The Role of Coadministration of Lidocaine and Ketamine in Opioid-Refractory Chronic Cancer-Related Pain.

Inclusion Criteria

Age ≥18 years. Capacity to provide informed consent, ability to complete study assessments, and comply with study procedures.

Meets the IASP definition for chronic cancer-related pain.
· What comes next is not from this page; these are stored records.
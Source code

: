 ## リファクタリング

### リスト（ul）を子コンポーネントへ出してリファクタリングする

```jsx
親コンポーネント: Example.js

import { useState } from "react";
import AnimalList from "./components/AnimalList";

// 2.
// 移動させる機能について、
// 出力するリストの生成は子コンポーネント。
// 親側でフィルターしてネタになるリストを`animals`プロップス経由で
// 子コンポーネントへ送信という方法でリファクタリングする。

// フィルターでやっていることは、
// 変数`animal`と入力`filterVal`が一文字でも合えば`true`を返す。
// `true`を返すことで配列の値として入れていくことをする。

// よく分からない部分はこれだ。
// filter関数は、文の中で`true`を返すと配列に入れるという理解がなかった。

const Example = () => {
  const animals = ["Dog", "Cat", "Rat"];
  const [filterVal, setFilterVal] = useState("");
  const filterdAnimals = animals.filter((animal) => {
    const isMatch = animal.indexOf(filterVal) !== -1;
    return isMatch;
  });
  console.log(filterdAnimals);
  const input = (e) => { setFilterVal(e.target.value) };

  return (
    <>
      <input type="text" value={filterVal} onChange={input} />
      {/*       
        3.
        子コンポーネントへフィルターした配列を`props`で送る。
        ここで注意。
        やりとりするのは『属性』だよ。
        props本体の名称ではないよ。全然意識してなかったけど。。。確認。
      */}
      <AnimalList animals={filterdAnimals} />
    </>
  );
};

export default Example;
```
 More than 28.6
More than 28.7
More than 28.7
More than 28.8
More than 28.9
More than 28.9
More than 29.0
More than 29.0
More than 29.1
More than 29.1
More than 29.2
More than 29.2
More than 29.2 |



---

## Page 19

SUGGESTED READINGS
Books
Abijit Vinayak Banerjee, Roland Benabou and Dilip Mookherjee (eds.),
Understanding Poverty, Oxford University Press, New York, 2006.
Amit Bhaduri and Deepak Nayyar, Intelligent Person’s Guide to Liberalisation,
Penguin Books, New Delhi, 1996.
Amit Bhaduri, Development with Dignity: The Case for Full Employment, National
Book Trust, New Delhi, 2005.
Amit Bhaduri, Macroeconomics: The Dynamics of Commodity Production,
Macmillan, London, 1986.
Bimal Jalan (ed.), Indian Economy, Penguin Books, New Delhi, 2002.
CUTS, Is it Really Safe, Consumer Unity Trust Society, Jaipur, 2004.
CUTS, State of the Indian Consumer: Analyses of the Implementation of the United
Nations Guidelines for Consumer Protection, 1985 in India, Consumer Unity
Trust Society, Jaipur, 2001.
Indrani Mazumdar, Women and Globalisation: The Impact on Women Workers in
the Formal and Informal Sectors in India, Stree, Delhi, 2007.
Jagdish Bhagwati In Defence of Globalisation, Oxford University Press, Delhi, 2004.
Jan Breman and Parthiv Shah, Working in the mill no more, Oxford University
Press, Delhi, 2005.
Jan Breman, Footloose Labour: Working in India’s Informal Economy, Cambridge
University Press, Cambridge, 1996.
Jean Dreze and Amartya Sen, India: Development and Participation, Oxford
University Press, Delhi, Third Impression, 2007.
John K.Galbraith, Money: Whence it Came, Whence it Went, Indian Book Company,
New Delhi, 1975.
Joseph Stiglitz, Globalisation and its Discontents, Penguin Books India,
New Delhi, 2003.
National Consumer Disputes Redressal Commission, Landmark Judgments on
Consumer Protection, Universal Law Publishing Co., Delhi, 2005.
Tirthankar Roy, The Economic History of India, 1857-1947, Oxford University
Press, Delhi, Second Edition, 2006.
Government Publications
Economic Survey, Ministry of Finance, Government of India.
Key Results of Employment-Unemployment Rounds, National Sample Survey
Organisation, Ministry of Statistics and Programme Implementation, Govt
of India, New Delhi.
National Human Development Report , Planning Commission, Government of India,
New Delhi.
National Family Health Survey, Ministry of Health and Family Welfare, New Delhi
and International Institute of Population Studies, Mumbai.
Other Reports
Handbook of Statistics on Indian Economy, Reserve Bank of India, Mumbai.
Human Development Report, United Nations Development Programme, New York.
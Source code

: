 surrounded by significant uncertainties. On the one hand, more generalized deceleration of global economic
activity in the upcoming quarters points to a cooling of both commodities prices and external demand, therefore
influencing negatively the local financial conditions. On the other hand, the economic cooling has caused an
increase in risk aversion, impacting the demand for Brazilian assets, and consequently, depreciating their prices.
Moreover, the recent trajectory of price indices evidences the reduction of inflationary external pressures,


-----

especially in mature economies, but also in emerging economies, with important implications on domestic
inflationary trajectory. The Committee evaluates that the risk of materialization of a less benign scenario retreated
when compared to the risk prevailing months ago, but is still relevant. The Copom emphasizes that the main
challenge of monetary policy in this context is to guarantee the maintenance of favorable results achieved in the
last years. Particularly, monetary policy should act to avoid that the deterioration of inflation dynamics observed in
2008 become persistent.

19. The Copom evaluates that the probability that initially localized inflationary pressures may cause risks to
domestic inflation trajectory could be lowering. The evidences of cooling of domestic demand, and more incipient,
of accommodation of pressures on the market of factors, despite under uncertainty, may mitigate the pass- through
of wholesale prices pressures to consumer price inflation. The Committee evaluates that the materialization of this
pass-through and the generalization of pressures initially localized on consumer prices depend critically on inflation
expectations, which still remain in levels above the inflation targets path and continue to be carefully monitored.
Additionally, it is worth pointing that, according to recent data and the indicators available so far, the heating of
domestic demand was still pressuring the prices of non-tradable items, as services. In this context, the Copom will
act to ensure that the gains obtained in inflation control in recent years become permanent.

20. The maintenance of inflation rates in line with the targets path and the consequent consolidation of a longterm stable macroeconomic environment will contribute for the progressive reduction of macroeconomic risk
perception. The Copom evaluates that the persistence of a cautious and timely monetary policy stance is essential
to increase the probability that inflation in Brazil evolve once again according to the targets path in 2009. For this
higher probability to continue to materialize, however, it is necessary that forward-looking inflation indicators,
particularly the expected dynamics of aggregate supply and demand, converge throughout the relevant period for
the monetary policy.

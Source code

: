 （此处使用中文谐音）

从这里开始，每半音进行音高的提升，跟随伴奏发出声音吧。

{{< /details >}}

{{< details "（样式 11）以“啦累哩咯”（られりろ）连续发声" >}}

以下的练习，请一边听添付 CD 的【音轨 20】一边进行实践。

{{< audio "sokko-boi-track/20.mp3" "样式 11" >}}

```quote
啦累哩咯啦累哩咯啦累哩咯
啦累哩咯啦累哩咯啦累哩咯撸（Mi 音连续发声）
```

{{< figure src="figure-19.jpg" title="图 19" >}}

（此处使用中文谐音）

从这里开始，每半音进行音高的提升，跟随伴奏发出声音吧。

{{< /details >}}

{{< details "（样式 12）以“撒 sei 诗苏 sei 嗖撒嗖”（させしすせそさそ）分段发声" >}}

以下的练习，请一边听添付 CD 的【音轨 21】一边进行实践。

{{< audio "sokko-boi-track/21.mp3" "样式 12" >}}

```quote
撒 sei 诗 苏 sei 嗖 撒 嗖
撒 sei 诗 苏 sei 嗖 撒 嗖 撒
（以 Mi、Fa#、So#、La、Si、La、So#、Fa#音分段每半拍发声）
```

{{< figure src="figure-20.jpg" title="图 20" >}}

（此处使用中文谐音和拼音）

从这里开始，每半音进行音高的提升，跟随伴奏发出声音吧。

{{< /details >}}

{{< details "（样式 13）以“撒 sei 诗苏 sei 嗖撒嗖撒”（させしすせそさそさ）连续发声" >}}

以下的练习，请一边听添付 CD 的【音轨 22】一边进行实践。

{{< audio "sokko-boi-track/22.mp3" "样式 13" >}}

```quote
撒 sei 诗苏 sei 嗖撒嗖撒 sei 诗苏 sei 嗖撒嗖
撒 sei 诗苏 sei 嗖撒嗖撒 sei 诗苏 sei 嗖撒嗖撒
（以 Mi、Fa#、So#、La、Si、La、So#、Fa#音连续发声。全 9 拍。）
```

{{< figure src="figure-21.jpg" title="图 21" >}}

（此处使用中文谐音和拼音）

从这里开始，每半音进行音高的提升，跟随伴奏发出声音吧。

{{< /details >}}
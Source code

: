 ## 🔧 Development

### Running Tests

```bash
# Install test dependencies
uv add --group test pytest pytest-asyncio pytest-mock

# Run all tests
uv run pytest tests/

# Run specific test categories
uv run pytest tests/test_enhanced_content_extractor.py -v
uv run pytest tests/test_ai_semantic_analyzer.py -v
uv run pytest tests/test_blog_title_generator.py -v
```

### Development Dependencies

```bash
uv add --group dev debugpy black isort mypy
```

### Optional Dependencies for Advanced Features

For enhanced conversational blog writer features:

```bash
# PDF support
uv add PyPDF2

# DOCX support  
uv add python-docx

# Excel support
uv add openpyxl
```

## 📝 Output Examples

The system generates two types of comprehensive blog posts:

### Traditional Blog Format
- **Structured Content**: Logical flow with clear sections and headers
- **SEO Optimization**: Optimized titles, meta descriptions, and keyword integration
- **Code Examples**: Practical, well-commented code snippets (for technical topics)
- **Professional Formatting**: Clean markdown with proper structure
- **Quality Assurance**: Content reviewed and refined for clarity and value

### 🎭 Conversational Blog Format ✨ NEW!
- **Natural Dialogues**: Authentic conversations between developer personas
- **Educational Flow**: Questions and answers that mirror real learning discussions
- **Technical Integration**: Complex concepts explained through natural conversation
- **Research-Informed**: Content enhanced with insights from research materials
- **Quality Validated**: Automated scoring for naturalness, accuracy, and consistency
Moderate or severe pain, defined as average pain ≥4 on an 11-point (0-10) Numerical Rating Scale (NRS) in the past 24 hours.

Adequate trial of opioid medication, defined as a dose of ≥60 mg/day oral morphine equivalent or the patient's maximum tolerated dose in the past 24 hours.

For patients with a neuropathic component to pain: adequate trial of at least one adjuvant analgesic, defined as a daily dose of at least:

Amitriptyline 37.5 mg, Duloxetine 30 mg, Gabapentin 900 mg, Pregabalin 150 mg, Venlafaxine 60 mg, or equivalent, or maximum tolerated dose in the past 24 hours.

Exclusion Criteria Previous adverse reaction to ketamine, lidocaine, other amide-type local anesthetics, or midazolam.

Severe liver disease (Child-Pugh Class B or C) or SGPT/SGOT \>5× the upper limit of normal.

End-stage kidney disease.

Serious cardiac comorbidity, including:

Unstable angina, poorly controlled hypertension or tachycardia, high-risk coronary artery disease, symptomatic heart failure (NYHA Class III-IV), history of heart block, Wolff-Parkinson-White syndrome, Adams-Stokes syndrome. elevated intracranial or intraocular pressure, Pheochromocytoma or poorly controlled hyperthyroidism.

History of psychosis, schizophrenia, or substance abuse. Pregnant or breastfeeding. Porphyria. Life expectancy shorter than the duration of the study.